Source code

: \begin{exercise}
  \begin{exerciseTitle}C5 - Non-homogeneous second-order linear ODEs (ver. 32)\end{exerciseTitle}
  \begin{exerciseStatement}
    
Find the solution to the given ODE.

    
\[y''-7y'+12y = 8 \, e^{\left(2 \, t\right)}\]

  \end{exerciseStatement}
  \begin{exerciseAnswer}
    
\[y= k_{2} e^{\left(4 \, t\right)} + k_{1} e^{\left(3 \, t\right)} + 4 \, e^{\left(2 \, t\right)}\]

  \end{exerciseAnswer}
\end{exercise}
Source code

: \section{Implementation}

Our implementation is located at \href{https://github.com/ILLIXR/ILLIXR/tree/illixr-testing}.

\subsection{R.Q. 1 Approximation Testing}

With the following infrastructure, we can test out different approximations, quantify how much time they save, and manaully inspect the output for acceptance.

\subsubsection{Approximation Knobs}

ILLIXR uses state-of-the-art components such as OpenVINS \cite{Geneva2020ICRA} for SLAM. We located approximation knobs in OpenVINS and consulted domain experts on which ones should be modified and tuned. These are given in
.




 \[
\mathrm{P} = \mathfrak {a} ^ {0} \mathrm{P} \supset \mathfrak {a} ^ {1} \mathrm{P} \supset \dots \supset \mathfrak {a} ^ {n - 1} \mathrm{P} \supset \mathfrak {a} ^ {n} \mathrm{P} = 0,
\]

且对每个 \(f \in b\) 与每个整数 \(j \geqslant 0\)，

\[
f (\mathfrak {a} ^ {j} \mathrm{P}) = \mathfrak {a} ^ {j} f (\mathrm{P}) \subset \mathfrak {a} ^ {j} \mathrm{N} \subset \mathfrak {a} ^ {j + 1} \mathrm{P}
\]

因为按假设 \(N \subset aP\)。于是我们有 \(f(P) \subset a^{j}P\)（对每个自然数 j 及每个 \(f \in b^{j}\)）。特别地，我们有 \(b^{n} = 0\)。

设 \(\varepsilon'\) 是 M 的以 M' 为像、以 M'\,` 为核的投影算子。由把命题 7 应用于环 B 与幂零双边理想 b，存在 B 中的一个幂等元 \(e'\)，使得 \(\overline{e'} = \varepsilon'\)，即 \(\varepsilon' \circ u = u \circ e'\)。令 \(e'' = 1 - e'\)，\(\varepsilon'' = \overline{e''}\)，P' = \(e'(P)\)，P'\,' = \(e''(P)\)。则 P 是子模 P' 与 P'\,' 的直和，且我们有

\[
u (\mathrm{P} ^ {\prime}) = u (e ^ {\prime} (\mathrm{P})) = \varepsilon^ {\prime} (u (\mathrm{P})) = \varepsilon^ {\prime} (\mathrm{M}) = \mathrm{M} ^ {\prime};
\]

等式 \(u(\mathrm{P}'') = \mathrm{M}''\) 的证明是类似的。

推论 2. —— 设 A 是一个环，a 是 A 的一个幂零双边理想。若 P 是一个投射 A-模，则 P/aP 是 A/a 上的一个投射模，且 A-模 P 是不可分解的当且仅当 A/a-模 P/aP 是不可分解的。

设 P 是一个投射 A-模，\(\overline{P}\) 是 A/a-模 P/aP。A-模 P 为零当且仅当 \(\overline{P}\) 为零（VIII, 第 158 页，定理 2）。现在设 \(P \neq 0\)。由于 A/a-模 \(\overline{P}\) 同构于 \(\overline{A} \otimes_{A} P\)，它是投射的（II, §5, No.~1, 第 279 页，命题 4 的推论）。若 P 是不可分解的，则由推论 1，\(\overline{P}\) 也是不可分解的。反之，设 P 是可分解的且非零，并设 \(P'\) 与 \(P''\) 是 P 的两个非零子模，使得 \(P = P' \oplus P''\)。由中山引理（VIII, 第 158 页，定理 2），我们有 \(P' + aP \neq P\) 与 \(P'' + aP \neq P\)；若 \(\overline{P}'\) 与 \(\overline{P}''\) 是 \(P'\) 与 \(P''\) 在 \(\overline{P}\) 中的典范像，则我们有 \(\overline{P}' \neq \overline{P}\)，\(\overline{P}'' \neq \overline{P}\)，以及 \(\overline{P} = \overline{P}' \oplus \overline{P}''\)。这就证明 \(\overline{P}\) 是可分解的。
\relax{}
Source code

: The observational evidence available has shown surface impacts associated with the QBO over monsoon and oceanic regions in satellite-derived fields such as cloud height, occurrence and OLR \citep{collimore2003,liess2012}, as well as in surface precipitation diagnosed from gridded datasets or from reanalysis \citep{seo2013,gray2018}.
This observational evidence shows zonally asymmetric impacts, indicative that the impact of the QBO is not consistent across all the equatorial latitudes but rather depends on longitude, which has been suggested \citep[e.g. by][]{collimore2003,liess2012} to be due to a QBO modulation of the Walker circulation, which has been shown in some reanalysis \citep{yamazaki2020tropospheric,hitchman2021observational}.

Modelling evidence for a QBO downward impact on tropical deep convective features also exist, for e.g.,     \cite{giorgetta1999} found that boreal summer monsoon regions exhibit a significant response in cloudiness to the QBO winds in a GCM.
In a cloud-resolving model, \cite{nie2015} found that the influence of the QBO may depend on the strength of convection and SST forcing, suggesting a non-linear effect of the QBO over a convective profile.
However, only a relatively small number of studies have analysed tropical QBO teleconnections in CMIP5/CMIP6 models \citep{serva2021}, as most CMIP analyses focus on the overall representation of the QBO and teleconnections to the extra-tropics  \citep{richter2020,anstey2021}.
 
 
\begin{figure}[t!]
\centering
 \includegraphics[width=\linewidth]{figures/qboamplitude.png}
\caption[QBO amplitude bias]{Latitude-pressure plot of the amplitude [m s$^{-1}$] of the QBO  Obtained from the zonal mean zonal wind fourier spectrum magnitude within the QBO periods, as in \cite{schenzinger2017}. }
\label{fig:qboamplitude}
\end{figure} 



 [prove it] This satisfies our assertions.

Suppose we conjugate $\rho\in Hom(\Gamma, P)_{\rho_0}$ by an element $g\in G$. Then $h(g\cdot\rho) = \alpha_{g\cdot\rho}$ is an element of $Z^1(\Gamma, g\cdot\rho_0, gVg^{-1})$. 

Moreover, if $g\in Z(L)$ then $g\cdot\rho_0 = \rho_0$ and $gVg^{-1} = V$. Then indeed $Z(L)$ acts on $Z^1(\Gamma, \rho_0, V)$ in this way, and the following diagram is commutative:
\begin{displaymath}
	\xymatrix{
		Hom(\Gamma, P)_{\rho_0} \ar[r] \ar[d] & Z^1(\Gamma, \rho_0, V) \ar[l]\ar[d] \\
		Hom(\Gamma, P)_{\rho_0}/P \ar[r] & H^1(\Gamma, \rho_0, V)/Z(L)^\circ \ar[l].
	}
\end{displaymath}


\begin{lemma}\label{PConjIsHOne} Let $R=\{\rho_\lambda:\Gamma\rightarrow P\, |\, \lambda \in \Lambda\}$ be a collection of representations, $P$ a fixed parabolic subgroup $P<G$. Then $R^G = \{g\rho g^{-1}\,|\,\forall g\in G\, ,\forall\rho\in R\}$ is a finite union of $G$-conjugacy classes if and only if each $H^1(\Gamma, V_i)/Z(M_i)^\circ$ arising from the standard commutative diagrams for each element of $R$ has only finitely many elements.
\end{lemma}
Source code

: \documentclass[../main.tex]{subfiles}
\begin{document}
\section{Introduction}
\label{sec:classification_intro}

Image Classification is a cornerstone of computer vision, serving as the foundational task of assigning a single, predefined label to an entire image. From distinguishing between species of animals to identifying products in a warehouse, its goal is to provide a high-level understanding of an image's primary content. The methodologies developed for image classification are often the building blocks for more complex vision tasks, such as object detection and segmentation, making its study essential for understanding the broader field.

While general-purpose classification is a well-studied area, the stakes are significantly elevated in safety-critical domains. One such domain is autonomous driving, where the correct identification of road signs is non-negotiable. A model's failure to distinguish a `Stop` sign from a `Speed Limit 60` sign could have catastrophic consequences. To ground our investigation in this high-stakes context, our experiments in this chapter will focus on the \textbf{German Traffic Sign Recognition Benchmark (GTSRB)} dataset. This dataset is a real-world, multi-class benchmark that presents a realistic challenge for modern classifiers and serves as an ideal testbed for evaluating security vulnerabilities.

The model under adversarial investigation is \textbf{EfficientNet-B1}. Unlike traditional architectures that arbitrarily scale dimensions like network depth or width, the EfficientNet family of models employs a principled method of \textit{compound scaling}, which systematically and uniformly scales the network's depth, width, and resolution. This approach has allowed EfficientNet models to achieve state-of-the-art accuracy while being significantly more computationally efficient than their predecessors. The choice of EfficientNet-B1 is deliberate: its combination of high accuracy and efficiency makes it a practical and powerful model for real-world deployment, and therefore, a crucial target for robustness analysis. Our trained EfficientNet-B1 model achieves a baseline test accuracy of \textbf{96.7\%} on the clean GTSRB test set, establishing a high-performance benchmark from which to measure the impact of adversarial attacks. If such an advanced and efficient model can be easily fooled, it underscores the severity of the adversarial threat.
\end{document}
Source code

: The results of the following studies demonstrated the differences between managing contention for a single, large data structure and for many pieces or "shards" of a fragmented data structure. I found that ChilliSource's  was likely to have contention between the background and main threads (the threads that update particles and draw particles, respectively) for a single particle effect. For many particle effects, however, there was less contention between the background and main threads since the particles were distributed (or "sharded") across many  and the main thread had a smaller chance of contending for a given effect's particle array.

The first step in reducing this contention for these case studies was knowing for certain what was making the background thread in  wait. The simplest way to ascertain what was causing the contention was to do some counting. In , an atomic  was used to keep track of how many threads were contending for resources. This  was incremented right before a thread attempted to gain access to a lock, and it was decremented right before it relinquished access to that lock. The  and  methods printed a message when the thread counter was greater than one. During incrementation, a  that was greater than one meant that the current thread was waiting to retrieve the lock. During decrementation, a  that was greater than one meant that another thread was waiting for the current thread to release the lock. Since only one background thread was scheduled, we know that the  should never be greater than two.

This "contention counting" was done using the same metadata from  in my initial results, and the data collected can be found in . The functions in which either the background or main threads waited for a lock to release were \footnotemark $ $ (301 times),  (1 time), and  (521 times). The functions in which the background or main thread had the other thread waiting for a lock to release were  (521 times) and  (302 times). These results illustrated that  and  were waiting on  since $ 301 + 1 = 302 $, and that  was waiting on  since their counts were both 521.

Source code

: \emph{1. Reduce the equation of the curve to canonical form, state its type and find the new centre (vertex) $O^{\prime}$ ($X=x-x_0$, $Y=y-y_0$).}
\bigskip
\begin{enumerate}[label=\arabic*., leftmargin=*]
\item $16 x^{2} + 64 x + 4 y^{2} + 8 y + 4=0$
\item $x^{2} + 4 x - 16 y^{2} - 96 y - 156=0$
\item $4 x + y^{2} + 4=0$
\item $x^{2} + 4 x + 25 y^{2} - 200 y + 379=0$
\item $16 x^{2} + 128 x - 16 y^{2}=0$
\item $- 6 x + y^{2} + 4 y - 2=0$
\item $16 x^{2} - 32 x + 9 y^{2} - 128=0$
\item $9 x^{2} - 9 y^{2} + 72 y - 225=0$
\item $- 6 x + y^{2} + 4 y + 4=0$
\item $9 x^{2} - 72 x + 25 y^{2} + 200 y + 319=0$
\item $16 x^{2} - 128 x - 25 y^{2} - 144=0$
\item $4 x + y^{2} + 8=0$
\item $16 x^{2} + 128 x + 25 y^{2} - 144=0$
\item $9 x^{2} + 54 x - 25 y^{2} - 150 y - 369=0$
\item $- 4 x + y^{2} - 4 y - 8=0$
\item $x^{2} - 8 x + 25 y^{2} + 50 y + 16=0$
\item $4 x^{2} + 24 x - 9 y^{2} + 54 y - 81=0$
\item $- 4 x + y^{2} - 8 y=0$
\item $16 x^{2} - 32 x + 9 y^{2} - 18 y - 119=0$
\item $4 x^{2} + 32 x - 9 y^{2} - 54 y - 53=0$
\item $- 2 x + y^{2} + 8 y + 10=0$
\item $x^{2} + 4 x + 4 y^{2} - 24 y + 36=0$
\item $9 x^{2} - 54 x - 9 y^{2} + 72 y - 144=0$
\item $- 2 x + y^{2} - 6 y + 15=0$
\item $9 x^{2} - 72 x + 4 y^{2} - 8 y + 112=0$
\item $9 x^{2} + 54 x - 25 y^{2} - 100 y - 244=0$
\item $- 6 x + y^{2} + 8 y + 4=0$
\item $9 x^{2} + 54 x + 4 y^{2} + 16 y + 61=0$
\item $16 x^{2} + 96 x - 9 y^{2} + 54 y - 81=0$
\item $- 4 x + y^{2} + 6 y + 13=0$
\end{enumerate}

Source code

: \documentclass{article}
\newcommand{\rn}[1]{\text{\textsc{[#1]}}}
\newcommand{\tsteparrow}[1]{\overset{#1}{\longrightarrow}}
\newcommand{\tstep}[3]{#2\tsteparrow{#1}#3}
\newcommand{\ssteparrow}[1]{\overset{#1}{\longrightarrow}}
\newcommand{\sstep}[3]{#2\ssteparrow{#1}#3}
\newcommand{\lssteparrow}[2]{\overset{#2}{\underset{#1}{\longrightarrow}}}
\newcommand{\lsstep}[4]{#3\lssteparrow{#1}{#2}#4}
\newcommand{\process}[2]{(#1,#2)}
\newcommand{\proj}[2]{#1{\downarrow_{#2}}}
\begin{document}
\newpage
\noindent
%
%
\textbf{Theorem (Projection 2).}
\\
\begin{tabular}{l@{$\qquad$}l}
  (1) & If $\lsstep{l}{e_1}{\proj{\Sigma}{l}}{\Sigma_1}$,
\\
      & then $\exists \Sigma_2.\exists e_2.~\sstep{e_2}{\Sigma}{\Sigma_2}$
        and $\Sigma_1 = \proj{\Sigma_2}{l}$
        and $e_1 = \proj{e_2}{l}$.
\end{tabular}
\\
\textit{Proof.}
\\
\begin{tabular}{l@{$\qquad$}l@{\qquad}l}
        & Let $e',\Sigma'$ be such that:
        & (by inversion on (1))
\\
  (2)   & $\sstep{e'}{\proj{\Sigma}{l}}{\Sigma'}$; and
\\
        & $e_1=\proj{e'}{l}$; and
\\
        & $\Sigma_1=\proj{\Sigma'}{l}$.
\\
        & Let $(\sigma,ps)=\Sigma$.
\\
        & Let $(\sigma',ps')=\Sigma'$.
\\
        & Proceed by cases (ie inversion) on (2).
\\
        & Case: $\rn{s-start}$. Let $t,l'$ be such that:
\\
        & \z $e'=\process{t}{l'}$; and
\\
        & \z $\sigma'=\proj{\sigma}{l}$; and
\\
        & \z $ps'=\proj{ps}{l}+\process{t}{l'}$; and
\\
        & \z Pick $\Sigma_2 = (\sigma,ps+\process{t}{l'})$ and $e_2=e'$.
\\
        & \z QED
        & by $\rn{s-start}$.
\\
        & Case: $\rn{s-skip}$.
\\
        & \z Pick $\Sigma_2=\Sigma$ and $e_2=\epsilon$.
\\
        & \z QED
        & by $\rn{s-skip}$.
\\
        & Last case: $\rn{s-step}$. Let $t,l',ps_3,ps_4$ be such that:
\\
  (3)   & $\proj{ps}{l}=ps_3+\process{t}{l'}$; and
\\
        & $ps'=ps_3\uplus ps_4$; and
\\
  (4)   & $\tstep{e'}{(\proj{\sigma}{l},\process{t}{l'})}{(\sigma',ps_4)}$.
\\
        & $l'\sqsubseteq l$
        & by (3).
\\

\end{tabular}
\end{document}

## Problem
Note every line above where the string "monsoon" shows up, and copy those lines.

## Exercise output
: The observational evidence available has shown surface impacts associated with the QBO over monsoon and oceanic regions in satellite-derived fields such as cloud height, occurrence and OLR \citep{collimore2003,liess2012}, as well as in surface precipitation diagnosed from gridded datasets or from reanalysis \citep{seo2013,gray2018}.
Modelling evidence for a QBO downward impact on tropical deep convective features also exist, for e.g.,     \cite{giorgetta1999} found that boreal summer monsoon regions exhibit a significant response in cloudiness to the QBO winds in a GCM.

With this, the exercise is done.